Non so se quello di Trump e Big Tech possa essere definito come un vero e proprio piano: si tratta di un piano libertario ispirato dall’idea che l’abbattimento delle regole in sé sia un paradiso. Ma è molto più facile distruggere il castello altrui che costruire qualcosa che funzioni bene.

Quanto è forte quel castello? L’Ue si è da poco dotata di nuove norme sul digitale (Dsa, Dma, AI Act...) e già la Commissione ipotizza una “semplificazione” (deregulation). Che futuro hanno quelle regole? E che chance ha l’Ue di rimanere una potenza normativa, capace di imporre standard globali?

L’Europa può ancora essere una potenza normativa. Certo, prima si ragionava come se i paesi democratici facessero squadra e ora vediamo che il più potente tra loro non gioca più con gli altri, ma questo può persino comportare nuove opportunità. Per esempio, la Danimarca si sta domandando se sia ancora sicuro affidare i suoi dati ai cloud Usa con le minacce in corso sulla Groenlandia: sanzioni o ricatti, un black out dei dati, sono ipotesi da contemplare. Vuol dire che serve una alternativa europea per i servizi chiave cruciali: paradossalmente, è ancor più importante di prima avere regole efficaci.

Un rilancio delle regole Ue?

Innanzitutto, bisognerebbe pensare le regole come i filosofi – cioè con una visione strategica – e scriverle come i contadini: chiare, immediate, concrete: rendere semplice la complessità è un’arte. A volte le regole dell’Ue sono vittime di una farraginosa procedura di compromesso politico, per cui ciascuno può rivendicare qualcosa ma l’insieme non è abbastanza efficace. Inoltre non basta avere buone regole, bisogna avere strutture che le applichino. Un diritto non è tale se non è esigibile. Servirebbe una grande riconfigurazione, un rilancio, sì.

L’ipotesi di tassare i servizi digitali Usa in reazione ai dazi di Trump si ripercuoterebbe contro i consumatori europei o è sensata?

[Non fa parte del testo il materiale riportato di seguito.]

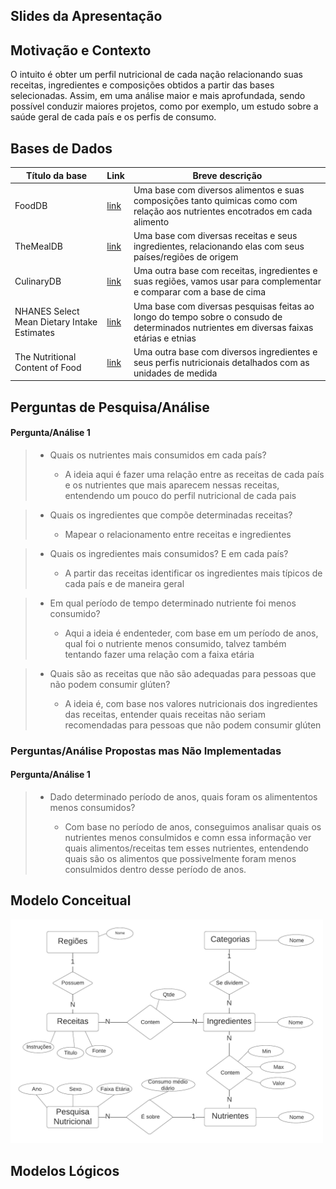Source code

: ## Slides da Apresentação

## Motivação e Contexto

O intuito é obter um perfil nutricional de cada nação relacionando suas receitas, ingredientes e composições obtidos a partir das bases selecionadas. Assim, em uma análise maior e mais aprofundada, sendo possível conduzir maiores projetos, como por exemplo, um estudo sobre a saúde geral de cada país e os perfis de consumo.


## Bases de Dados

Título da base | Link | Breve descrição
----- | ----- | -----
FoodDB | [link](https://www.foodb.ca/) | Uma base com diversos alimentos e suas composições tanto quimicas como com relação aos nutrientes encotrados em cada alimento
TheMealDB | [link](https://www.themealdb.com/) | Uma base com diversas receitas e seus ingredientes, relacionando elas com seus países/regiões de origem
CulinaryDB | [link](https://cosylab.iiitd.edu.in/culinarydb/) | Uma outra base com receitas, ingredientes e suas regiões, vamos usar para complementar e comparar com a base de cima
NHANES Select Mean Dietary Intake Estimates | [link](https://data.cdc.gov/NCHS/NHANES-Select-Mean-Dietary-Intake-Estimates/8wmh-yzz9) | Uma base com diversas pesquisas feitas ao longo do tempo sobre o consudo de determinados nutrientes em diversas faixas etárias e etnias
The Nutritional Content of Food | [link](https://www.kaggle.com/datasets/thedevastator/the-nutritional-content-of-food-a-comprehensive) | Uma outra base com diversos ingredientes e seus perfis nutricionais detalhados com as unidades de medida

## Perguntas de Pesquisa/Análise

#### Pergunta/Análise 1
> * Quais os nutrientes mais consumidos em cada país?
>   
>   * A ideia aqui é fazer uma relação entre as receitas de cada país e os nutrientes que mais aparecem nessas receitas, entendendo um pouco do perfil nutricional de cada pais

> * Quais os ingredientes que compõe determinadas receitas?
>   
>   * Mapear o relacionamento entre receitas e ingredientes

> * Quais os ingredientes mais consumidos? E em cada país?
>   
>   * A partir das receitas identificar os ingredientes mais típicos de cada país e de maneira geral

> * Em qual período de tempo determinado nutriente foi menos consumido?
>   
>   * Aqui a ideia é endenteder, com base em um período de anos, qual foi o nutriente menos consumido, talvez também tentando fazer uma relação com a faixa etária

> * Quais são as receitas que não são adequadas para pessoas que não podem consumir glúten? 
>   
>   * A ideia é, com base nos valores nutricionais dos ingredientes das receitas, entender quais receitas não seriam recomendadas para pessoas que não podem consumir glúten


### Perguntas/Análise Propostas mas Não Implementadas

#### Pergunta/Análise 1
> * Dado determinado período de anos, quais foram os alimententos menos consumidos?
>   
>   * Com base no período de anos, conseguimos analisar quais os nutrientes menos consulmidos e comn essa informação ver quais alimentos/receitas tem esses nutrientes, entendendo quais são os alimentos que possivelmente foram menos consulmidos dentro desse período de anos.


## Modelo Conceitual

<img src="images/er_projeto_pt1.png" width="500px" height="auto">

## Modelos Lógicos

Se posto in termini assoluti, il dilemma è difficile da sciogliere: anche quando si tratta del trasferimento dei dati, non è plausibile pensare di interromperli da un giorno all’altro. Ma se dobbiamo imporre controdazi sui servizi, un’opzione è quella di concepirli come graduali (l’un per cento il primo mese, il due il secondo e così via). Se davvero ci "disintegriamo”, ci scindiamo (e non è un’ipotesi che promuovo), serve comunque un piano alternativo, e la gradualità consente di metterlo in campo. Per esempio, chi ha già dei data center in Ue potrebbe puntare su centri di elaborazione dati pienamente europei. Bisogna pensare oggi l’exit plan che si compirà nel giro di qualche anno. Purtroppo la Commissione pare immobile.

Non ha un pensiero strategico?

Esatto. Finora la Commissione Ue ha usato la strategia del bambino quando ha paura dei fantasmi: si copre gli occhi fingendo che il problema non esista.

Una settimana fa, Bruxelles ha assegnato multe (basse e tardive) a Meta e Apple in ottemperanza alle regole sul digitale. Né von der Leyen né le commissarie hanno voluto metterci la faccia: si fanno paralizzare da Trump?

Da una prospettiva più politica, posso arrivare a contemplare che si sia guardato il quadro generale, la guerra economica in corso, con l’idea di non alimentarla e che possa essere il più saggio a incassare. Questa resta comunque una prospettiva a dir poco scivolosa.